Available data section start
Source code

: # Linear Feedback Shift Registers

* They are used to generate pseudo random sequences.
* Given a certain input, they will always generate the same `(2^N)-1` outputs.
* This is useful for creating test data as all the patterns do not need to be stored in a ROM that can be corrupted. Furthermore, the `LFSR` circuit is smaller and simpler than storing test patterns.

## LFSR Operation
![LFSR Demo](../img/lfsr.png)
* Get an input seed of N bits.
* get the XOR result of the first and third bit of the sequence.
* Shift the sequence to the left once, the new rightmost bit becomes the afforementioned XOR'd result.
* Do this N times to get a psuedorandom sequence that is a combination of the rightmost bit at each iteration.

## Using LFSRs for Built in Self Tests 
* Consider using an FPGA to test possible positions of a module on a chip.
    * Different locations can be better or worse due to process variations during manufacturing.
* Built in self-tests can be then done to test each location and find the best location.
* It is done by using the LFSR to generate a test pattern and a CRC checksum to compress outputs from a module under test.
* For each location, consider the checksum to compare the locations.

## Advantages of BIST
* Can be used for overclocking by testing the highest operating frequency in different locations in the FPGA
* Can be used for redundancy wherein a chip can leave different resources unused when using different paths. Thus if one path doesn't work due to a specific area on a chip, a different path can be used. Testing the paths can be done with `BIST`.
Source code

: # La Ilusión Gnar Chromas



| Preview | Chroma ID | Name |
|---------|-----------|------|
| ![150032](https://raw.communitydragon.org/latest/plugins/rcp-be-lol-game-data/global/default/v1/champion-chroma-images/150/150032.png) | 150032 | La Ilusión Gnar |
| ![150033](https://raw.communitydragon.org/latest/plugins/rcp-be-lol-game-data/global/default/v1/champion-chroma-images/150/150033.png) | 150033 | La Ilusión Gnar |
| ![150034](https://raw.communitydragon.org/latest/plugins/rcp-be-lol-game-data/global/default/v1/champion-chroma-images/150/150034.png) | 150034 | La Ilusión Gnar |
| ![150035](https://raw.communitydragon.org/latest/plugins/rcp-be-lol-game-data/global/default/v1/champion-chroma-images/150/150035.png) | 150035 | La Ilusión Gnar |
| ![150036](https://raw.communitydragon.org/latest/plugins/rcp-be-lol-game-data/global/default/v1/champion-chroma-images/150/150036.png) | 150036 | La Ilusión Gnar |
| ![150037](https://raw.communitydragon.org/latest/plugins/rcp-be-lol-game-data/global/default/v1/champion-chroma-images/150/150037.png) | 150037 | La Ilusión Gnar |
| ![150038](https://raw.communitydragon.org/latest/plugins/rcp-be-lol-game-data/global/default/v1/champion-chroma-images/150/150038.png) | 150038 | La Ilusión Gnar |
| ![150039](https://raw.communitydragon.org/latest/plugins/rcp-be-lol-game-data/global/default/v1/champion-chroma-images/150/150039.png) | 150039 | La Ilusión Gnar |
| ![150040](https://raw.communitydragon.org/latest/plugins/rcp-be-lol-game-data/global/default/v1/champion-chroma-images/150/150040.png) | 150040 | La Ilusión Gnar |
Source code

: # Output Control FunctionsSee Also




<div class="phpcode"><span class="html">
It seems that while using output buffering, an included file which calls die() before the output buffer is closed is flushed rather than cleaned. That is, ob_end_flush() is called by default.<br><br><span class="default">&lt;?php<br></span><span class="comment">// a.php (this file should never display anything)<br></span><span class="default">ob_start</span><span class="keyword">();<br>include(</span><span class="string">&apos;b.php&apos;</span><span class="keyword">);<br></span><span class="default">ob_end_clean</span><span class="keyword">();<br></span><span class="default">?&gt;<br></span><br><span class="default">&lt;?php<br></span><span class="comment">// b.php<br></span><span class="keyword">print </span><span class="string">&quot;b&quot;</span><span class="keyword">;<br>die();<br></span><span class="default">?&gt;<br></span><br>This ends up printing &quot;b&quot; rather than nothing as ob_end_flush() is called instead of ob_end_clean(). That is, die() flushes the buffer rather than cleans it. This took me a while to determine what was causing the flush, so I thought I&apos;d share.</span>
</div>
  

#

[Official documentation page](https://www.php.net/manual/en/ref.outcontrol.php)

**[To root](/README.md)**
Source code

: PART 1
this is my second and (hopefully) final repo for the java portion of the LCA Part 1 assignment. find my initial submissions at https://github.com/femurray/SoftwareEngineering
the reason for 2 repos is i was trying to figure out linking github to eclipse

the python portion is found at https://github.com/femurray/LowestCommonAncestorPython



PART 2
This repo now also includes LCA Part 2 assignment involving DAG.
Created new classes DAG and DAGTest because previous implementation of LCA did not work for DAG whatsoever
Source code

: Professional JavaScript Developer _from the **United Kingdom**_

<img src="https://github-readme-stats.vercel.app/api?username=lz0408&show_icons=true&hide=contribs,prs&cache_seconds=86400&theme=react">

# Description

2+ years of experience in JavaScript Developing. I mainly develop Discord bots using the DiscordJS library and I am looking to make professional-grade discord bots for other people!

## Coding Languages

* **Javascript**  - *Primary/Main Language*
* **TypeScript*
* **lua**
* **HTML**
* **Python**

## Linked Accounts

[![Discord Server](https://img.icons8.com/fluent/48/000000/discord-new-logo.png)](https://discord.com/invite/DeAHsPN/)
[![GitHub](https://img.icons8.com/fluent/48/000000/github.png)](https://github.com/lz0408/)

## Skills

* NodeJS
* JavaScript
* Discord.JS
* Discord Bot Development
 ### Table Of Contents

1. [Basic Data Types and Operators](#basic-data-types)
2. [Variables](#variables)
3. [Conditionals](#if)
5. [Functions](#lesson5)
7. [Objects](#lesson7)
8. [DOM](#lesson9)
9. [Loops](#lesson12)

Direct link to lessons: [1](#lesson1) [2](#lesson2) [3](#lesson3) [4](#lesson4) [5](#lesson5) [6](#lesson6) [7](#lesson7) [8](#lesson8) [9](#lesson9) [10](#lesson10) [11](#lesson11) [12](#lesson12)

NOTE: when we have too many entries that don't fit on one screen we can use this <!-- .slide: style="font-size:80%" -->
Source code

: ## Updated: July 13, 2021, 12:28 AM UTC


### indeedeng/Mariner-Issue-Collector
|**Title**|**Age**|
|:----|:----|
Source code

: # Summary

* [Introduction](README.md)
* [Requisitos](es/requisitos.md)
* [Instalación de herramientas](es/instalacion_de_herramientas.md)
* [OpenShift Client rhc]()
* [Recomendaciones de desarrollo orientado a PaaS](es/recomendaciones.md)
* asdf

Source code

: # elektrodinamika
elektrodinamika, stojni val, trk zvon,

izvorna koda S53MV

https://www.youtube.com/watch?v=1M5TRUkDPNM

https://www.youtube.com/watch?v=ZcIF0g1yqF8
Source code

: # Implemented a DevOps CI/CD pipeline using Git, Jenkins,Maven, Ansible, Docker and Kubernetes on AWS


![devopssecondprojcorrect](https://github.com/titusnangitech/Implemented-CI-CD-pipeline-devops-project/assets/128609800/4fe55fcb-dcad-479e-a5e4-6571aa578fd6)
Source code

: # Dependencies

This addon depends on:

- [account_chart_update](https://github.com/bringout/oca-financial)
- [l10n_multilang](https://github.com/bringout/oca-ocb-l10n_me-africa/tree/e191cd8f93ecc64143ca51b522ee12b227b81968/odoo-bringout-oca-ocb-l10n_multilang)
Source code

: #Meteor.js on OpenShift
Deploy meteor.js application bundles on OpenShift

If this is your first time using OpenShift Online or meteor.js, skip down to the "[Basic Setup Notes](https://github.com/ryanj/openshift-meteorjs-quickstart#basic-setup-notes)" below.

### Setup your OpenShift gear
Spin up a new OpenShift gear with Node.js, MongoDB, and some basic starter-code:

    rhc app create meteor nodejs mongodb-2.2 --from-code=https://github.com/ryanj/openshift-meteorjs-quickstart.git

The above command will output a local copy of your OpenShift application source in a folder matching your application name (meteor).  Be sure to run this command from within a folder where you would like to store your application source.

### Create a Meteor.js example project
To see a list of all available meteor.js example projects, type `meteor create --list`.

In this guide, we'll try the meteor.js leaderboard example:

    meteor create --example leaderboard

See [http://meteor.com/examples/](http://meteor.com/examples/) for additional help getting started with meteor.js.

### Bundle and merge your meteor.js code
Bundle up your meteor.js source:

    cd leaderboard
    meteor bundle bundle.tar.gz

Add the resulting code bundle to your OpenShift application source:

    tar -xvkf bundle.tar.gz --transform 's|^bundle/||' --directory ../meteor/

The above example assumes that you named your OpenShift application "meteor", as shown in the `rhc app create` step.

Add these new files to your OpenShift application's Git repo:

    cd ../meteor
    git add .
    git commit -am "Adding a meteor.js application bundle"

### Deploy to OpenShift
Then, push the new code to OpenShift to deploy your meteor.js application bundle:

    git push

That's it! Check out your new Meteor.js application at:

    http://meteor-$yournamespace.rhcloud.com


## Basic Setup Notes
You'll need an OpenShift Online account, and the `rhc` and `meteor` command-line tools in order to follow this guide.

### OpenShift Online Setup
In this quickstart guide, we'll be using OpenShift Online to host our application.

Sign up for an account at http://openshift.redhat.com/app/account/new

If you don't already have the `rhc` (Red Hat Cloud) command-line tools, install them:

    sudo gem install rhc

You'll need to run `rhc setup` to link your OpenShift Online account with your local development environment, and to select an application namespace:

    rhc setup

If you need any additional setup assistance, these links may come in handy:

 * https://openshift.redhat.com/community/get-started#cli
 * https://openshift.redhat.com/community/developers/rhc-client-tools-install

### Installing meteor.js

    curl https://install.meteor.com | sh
Available data section end
**Exercise aim**
Please transcribe only the lines in the records above running from the line that has "Add the resulting" through the line that has "### Deploy to OpenShift", both included, exactly as they appear.

**Exercise solution**
Add the resulting code bundle to your OpenShift application source:

    tar -xvkf bundle.tar.gz --transform 's|^bundle/||' --directory ../meteor/

The above example assumes that you named your OpenShift application "meteor", as shown in the `rhc app create` step.

Add these new files to your OpenShift application's Git repo:

    cd ../meteor
    git add .
    git commit -am "Adding a meteor.js application bundle"

### Deploy to OpenShift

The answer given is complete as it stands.